__Brief__: For each line below, check for "Delta"; give only the total of lines where it occurs.

__Input data__:
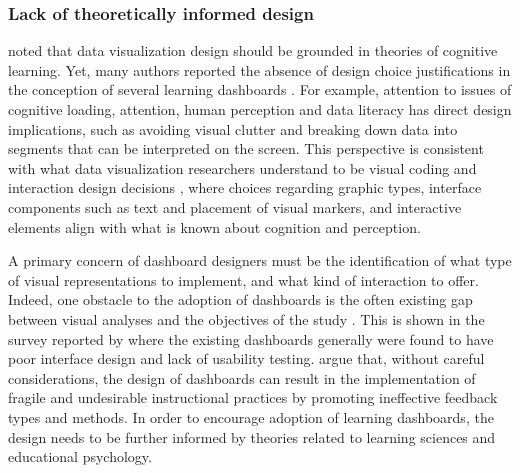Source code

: \documentclass[manuscript,screen,nonacm,12pt]{acmart}
\begin{document}
\subsubsection{Lack of theoretically informed design}
\citet{alhadad2018visualizing} noted that data visualization design should be grounded in theories of cognitive learning. Yet, many authors reported  the absence of design choice justifications in the conception of several learning dashboards \citet{Bodily2017}. For example, attention to issues of cognitive loading, attention, human perception and data literacy has direct design implications, such as avoiding visual clutter and breaking down data into segments that can be interpreted on the screen. This perspective is consistent with what data visualization researchers understand to be visual coding and interaction design decisions \citep{munzner2014visualization}, where choices regarding graphic types, interface components such as text and placement of visual markers, and interactive elements align with what is known about cognition and perception.




A primary concern of dashboard designers must be the identification of what type of visual representations to implement, and what kind of interaction to offer. Indeed, one obstacle to the adoption of dashboards is the often existing gap between visual analyses and the objectives of the study  \citep{Roberts2017}. This is shown in the survey reported by \citep{Reimers2015} where the existing dashboards generally were found to have poor interface design and lack of usability testing. 
\citet{Gavsevic2015} argue that, without careful considerations, the design of dashboards can result in the implementation of fragile and undesirable instructional practices by promoting ineffective feedback types and methods. 
In order to encourage adoption of learning dashboards, the design needs to be further informed by theories related to learning sciences and educational psychology. 
\end{document}
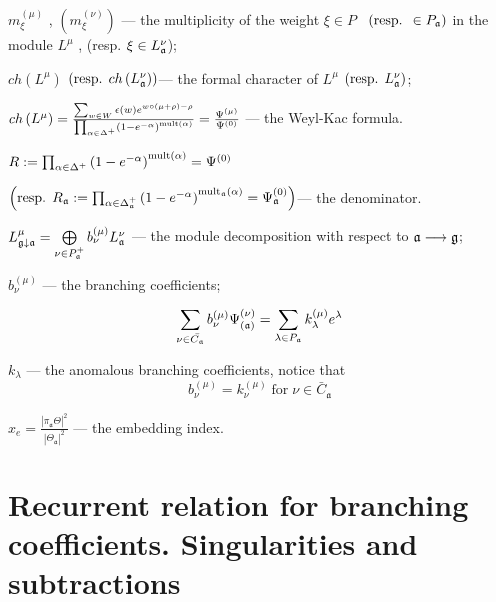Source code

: \documentclass[a4paper,12pt]{article}
\theoremstyle{definition} \newtheorem{Def}{Definition}
\begin{document}
$m_{\xi }^{\left( \mu \right) }$ , $\left( m_{\xi }^{\left( \nu \right)
}\right) $ --- the multiplicity of the weight $\xi \in P$ \ $\left( \text{%
resp. }\in P_{\frak{a}}\right) $ in the module $L^{\mu }$ , (resp. $\xi \in
L_{\frak{a}}^{\nu } $);

$ch\left( L^{\mu }\right) $ $\left( \text{resp. }ch\left( L_{\frak{a}}^{\nu
}\right) \right) $--- the formal character of $L^{\mu }$ $\left( \text{resp. }%
L_{\frak{a}}^{\nu }\right) $;

$ch\left( L^{\mu }\right) =\frac{\sum_{w\in W}\epsilon (w)e^{w\circ (\mu
+\rho )-\rho }}{\prod_{\alpha \in \Delta ^{+}}\left( 1-e^{-\alpha }\right) ^{%
\mathrm{{mult}\left( \alpha \right) }}}=\frac{\Psi ^{\left( \mu \right) }}{%
\Psi ^{\left( 0\right) }}$ --- the Weyl-Kac formula.

$R:=\prod_{\alpha \in \Delta ^{+}}\left( 1-e^{-\alpha }\right) ^{\mathrm{{%
mult}\left( \alpha \right) }}=\Psi ^{\left( 0\right) }\quad $

\noindent $\left( \text{resp. }R_{\frak{a}}:=\prod_{\alpha \in \Delta _{%
\frak{a}}^{+}}\left( 1-e^{-\alpha }\right) ^{\mathrm{mult}_{\frak{a}}\mathrm{%
\left( \alpha \right) }}=\Psi _{\frak{a}}^{\left( 0\right) }\right) $--- the
denominator.

$  L_{\frak{g}\downarrow \frak{a}}^{\mu }=\bigoplus\limits_{\nu \in P_{\frak{a}}^{+}}b_{\nu }^{\left( \mu \right) }L_{\frak{a}}^{\nu }$ --- the module decomposition with respect to $\frak{a}\longrightarrow \frak{g}$;


$b^{(\mu)}_{\nu}$ --- the branching coefficients;

\begin{equation}
  \label{eq:21}
  \sum_{\nu \in \bar{C_{\mathfrak{a}}}}b_{\nu }^{\left( \mu \right) }\Psi _{\left( \frak{%
        a}\right) }^{\left( \nu \right) }=\sum_{\lambda \in P_{\frak{a}}}k_{\lambda
  }^{\left( \mu \right) }e^{\lambda }
\end{equation}

 $k_{\lambda}$ --- the anomalous branching coefficients, notice that
\begin{equation}
  \label{eq:20}
  b^{(\mu)}_{\nu}=k^{(\mu)}_{\nu} \; \mbox{for} \; \nu\in \bar{C}_{\mathfrak{a}}
\end{equation}

$x_e=\frac{\left|\pi_{\mathfrak{a}} \Theta\right|^2}{\left|\Theta_{\mathfrak{a}}\right|^2}$ --- the embedding index.

\section{Recurrent relation for branching coefficients. Singularities and subtractions}
\label{sec:recurr-form-branch}
\end{document}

__Response to this exercise__: 3